Konsultationsmechanismus – Lippmann: Entscheidender als die bloße Vereinbarung ist, wie der neue Mechanismus gelebt wird

Redebeitrag des Abgeordneten Valentin Lippmann (BÜNDNISGRÜNE) zum Antrag der Fraktionen CDU und SPD zum sogenannten Konsultationsmechanismus (Drs 8/1516)

7. Sitzung des 8. Sächsischen Landtags, Mittwoch, 12.02.2025, TOP 5

– Es gilt das gesprochene Wort –

Sehr geehrter Herr Präsident,
sehr geehrte Kolleginnen und Kollegen,

manche historische Dimension offenbart sich erst beim Blick zurück: Vor 21 Jahren hätten große Teile der Mitglieder dieses hohen Hauses das Wort Minderheitsregierung nicht einmal buchstabieren können, geschweige denn hätten sie eine Vorstellung davon gehabt, was das praktisch sein soll. Regierte die CDU dieses Land doch noch mit alleiniger Mehrheit.

Drei Zweier-Koalitionen und eine Dreier-Koalition später soll dieses Land seit Dezember in deutschlandweit einmaliger experimenteller Anwendung einer einst als Sakrileg geltender Regierungsform geführt werden: In einer gewollten Minderheitsregierung ohne jedwede feste Tolerierung.

Das bedeutet eine viel stärkere Einbindung der Oppositionsparteien als wir sie zuvor gekannt haben. Für diese Zusammenarbeit braucht es vor allem einen verlässlichen rechtlichen Rahmen.
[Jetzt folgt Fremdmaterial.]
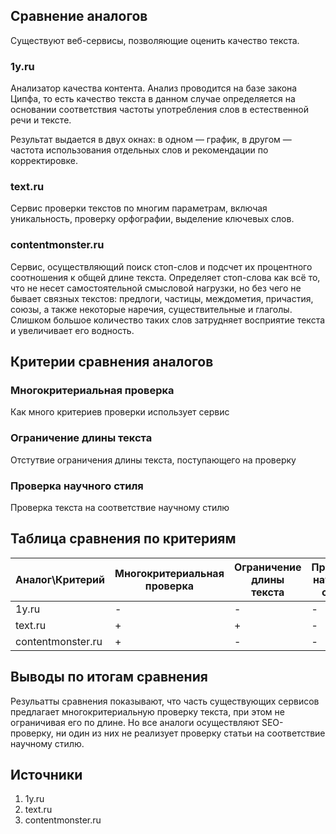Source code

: ﻿## Сравнение аналогов

Существуют веб-сервисы, позволяющие оценить качество текста.

### 1y.ru

Анализатор качества контента. Анализ проводится на базе закона Ципфа, то есть качество текста в данном случае определяется на основании соответствия частоты употребления слов в естественной речи и тексте.

Результат выдается в двух окнах: в одном — график, в другом — частота использования отдельных слов и рекомендации по корректировке.

### text.ru

Сервис проверки текстов по многим параметрам, включая уникальность, проверку орфографии, выделение ключевых слов.

### contentmonster.ru

Сервис, осуществляющий поиск стоп-слов и подсчет их процентного соотношения к общей длине текста. Определяет стоп-слова как всё то, что не несет самостоятельной смысловой нагрузки, но без чего не бывает связных текстов: предлоги, частицы, междометия, причастия, союзы, а также некоторые наречия, существительные и глаголы. Слишком большое количество таких слов затрудняет восприятие текста и увеличивает его водность.

## Критерии сравнения аналогов

### Многокритериальная проверка

Как много критериев проверки использует сервис

### Ограничение длины текста

Отстутвие ограничения длины текста, поступающего на проверку

### Проверка научного стиля

Проверка текста на соответствие научному стилю

## Таблица сравнения по критериям

Аналог\Критерий|Многокритериальная проверка|Ограничение длины текста|Проверка научного стиля
-|-|-|-
1y.ru|-|-|-
text.ru|+|+|-
contentmonster.ru|+|-|-

## Выводы по итогам сравнения

Резульатты сравнения показывают, что часть существующих сервисов предлагает многокритериальную проверку текста, при этом не ограничивая его по длине. Но все аналоги осуществляют SEO-проверку, ни один из них не реализует проверку статьи на соответствие научному стилю.

## Источники

1. 1y.ru
2. text.ru
3. contentmonster.ru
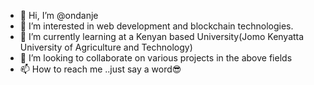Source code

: - 👋 Hi, I’m @ondanje
- 👀 I’m interested in web development and blockchain technologies.
- 🌱 I’m currently learning at a Kenyan based University(Jomo Kenyatta University of Agriculture and Technology)
- 💞️ I’m looking to collaborate on various projects in the above fields
- 📫 How to reach me ..just say a word😎

<!---
ondanje/ondanje is a ✨ special ✨ repository because its `README.md` (this file) appears on your GitHub profile.
You can click the Preview link to take a look at your changes.
--->
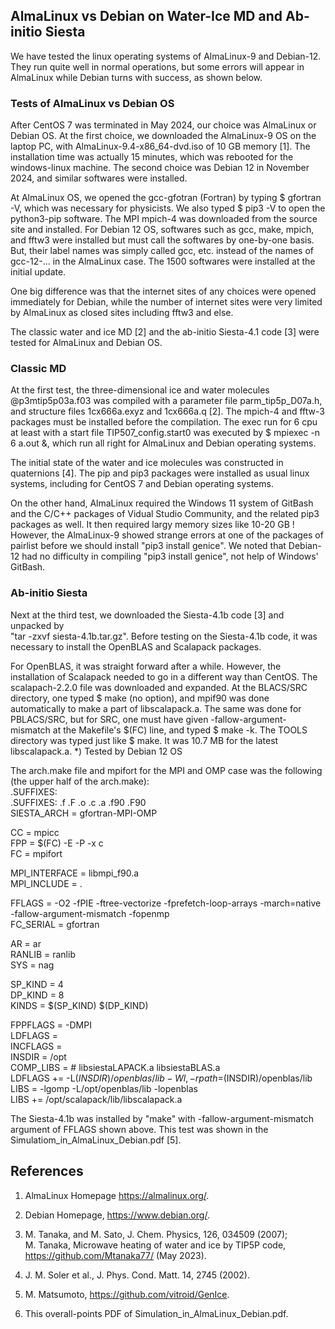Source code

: ## AlmaLinux vs Debian on Water-Ice MD and Ab-initio Siesta ##

We have tested the linux operating systems of AlmaLinux-9 and Debian-12. 
They run quite well in normal operations, but some errors will appear 
in AlmaLinux while Debian turns with success, as shown below.

### Tests of AlmaLinux vs Debian OS ###

After CentOS 7 was terminated in May 2024, our choice was AlmaLinux or Debian OS.
At the first choice, we downloaded the AlmaLinux-9 OS on the laptop PC, with
AlmaLinux-9.4-x86_64-dvd.iso of 10 GB memory [1]. The installation time was 
actually 15 minutes, which was rebooted for the windows-linux machine.
The second choice was Debian 12 in November 2024, and similar softwares were
installed.

At AlmaLinux OS, we opened the gcc-gfotran (Fortran) by typing $ gfortran -V, 
which was necessary for physicists. We also typed $ pip3 -V to open the 
python3-pip software. The MPI mpich-4 was downloaded from the source site and installed.
For Debian 12 OS, softwares such as gcc, make, mpich, and fftw3 were installed
but must call the softwares by one-by-one basis. But, their label names was simply called
gcc, etc. instead of the names of gcc-12-... in the AlmaLinux case.
The 1500 softwares were installed at the initial update.

One big difference was that the internet sites of any choices were opened immediately
for Debian, while the number of internet sites were very limited by AlmaLinux 
as closed sites including fftw3 and else.

The classic water and ice MD [2] and the ab-initio Siesta-4.1 code [3] were tested
for AlmaLinux and Debian OS.

### Classic MD ###

At the first test, the three-dimensional ice and water molecules 
@p3mtip5p03a.f03 was compiled with a parameter file parm_tip5p_D07a.h, 
and structure files 1cx666a.exyz and 1cx666a.q [2]. 
The mpich-4 and fftw-3 packages must be installed before the compilation. 
The exec run for 6 cpu at least with a start file TIP507_config.start0 
was executed by $ mpiexec -n 6 a.out &, which run all right for AlmaLinux
and Debian operating systems.

The initial state of the water and ice molecules was constructed in quaternions [4]. 
The pip and pip3 packages were installed as usual linux systems, including for CentOS 7 
and Debian operating systems. 

On the other hand, AlmaLinux required the Windows 11 system of GitBash and the 
C/C++ packages of Vidual Studio Community, and the related pip3 packages as well. 
It then required largy memory sizes like 10-20 GB ! 
However, the AlmaLinux-9 showed strange errors at one of the packages of pairlist 
before we should install "pip3 install genice". 
We noted that Debian-12 had no difficulty in compiling "pip3 install genice",
not help of Windows' GitBash.

### Ab-initio Siesta ###

Next at the third test, we downloaded the Siesta-4.1b code [3] and unpacked by  
"tar -zxvf siesta-4.1b.tar.gz". Before testing on the Siesta-4.1b code, 
it was necessary to install the OpenBLAS and Scalapack packages.

For OpenBLAS, it was straight forward after a while.
However, the installation of Scalapack needed to go in a different way than CentOS.
The scalapach-2.2.0 file was downloaded and expanded. At the BLACS/SRC directory, 
one typed $ make (no option), and mpif90 was done automatically to make 
a part of libscalapack.a. The same was done for PBLACS/SRC, but for SRC, 
one must have given -fallow-argument-mismatch at the Makefile's $(FC) line, and 
typed $ make -k. The TOOLS directory was typed just like $ make. It was 10.7 MB 
for the latest libscalapack.a. *) Tested by Debian 12 OS

The arch.make file and mpifort for the MPI and OMP case was the following 
(the upper half of the arch.make):  
  .SUFFIXES:  
  .SUFFIXES: .f .F .o .c .a .f90 .F90  
  SIESTA_ARCH = gfortran-MPI-OMP  

  CC = mpicc  
  FPP = $(FC) -E -P -x c  
  FC = mpifort  

  MPI_INTERFACE = libmpi_f90.a  
  MPI_INCLUDE = .   

  FFLAGS = -O2 -fPIE -ftree-vectorize -fprefetch-loop-arrays -march=native \
  -fallow-argument-mismatch -fopenmp  
  FC_SERIAL = gfortran  

  AR = ar  
  RANLIB = ranlib  
  SYS = nag  

  SP_KIND = 4  
  DP_KIND = 8  
  KINDS   = $(SP_KIND) $(DP_KIND)   
  
  FPPFLAGS = -DMPI   
  LDFLAGS  =  
  INCFLAGS =  
  INSDIR = /opt  
  COMP_LIBS =     # libsiestaLAPACK.a libsiestaBLAS.a  
  LDFLAGS += -L$(INSDIR)/openblas/lib -Wl,-rpath=$(INSDIR)/openblas/lib  
  LIBS = -lgomp -L/opt/openblas/lib -lopenblas  
  LIBS += /opt/scalapack/lib/libscalapack.a  

The Siesta-4.1b was installed by "make" with -fallow-argument-mismatch 
argument of FFLAGS shown above. This test was shown in the 
Simulatiom_in_AlmaLinux_Debian.pdf [5].


## References

1. AlmaLinux Homepage https://almalinux.org/.

2. Debian Homepage, https://www.debian.org/.

3. M. Tanaka, and M. Sato, J. Chem. Physics, 126, 034509 (2007);  
   M. Tanaka, Microwave heating of water and ice by TIP5P code,  
   https://github.com/Mtanaka77/ (May 2023).

4. J. M. Soler et al., J. Phys. Cond. Matt. 14, 2745 (2002).

5. M. Matsumoto, https://github.com/vitroid/GenIce.

6. This overall-points PDF of Simulation_in_AlmaLinux_Debian.pdf. 
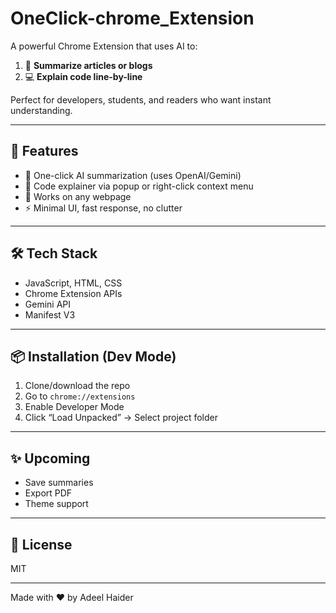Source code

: # OneClick-chrome_Extension

A powerful Chrome Extension that uses AI to:

1. 📰 **Summarize articles or blogs**
2. 💻 **Explain code line-by-line**

Perfect for developers, students, and readers who want instant understanding.

---

## 🚀 Features

- 🧠 One-click AI summarization (uses OpenAI/Gemini)
- 💬 Code explainer via popup or right-click context menu
- 🧩 Works on any webpage
- ⚡ Minimal UI, fast response, no clutter

---

## 🛠️ Tech Stack

- JavaScript, HTML, CSS
- Chrome Extension APIs
- Gemini API
- Manifest V3

---

## 📦 Installation (Dev Mode)

1. Clone/download the repo
2. Go to `chrome://extensions`
3. Enable Developer Mode
4. Click “Load Unpacked” → Select project folder

---

## ✨ Upcoming

- Save summaries
- Export PDF
- Theme support

---

## 📜 License

MIT

---

Made with ❤️ by Adeel Haider
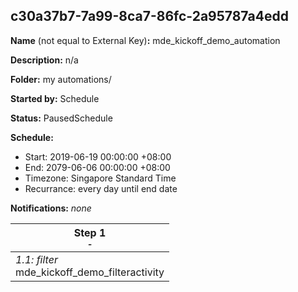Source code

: ## c30a37b7-7a99-8ca7-86fc-2a95787a4edd

**Name** (not equal to External Key)**:** mde_kickoff_demo_automation

**Description:** n/a

**Folder:** my automations/

**Started by:** Schedule

**Status:** PausedSchedule

**Schedule:**

* Start: 2019-06-19 00:00:00 +08:00
* End: 2079-06-06 00:00:00 +08:00
* Timezone: Singapore Standard Time
* Recurrance: every day until end date

**Notifications:** _none_


| Step 1<br>_<small>-</small>_ |
| --- |
| _1.1: filter_<br>mde_kickoff_demo_filteractivity |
Damit nun ausgerechnet die nun als wenig kompromissfreudig bekannte sächsische CDU dieses parlamentarische Hochreck bewältigen kann, wurde das sächsische Konsultations- und Informationsverfahren in den vergangenen Monaten kreiert, welches heute die Billigung durch den Landtag erfahren und erster Schritt hin zu einer erfolgreichen Zusammenarbeit einer regierenden Minderheitskonstellation und zugleich guten Oppositionsarbeit sein soll.

Bei aller verhaltenen Freude: Dass zumindest ein Teil des Verfahrens klar ist, sollte uns allen in aller Demut klar sein. Minderheitskoalitionen bilden im deutschen parlamentarischen System aus gutem Grund eine Ausnahme.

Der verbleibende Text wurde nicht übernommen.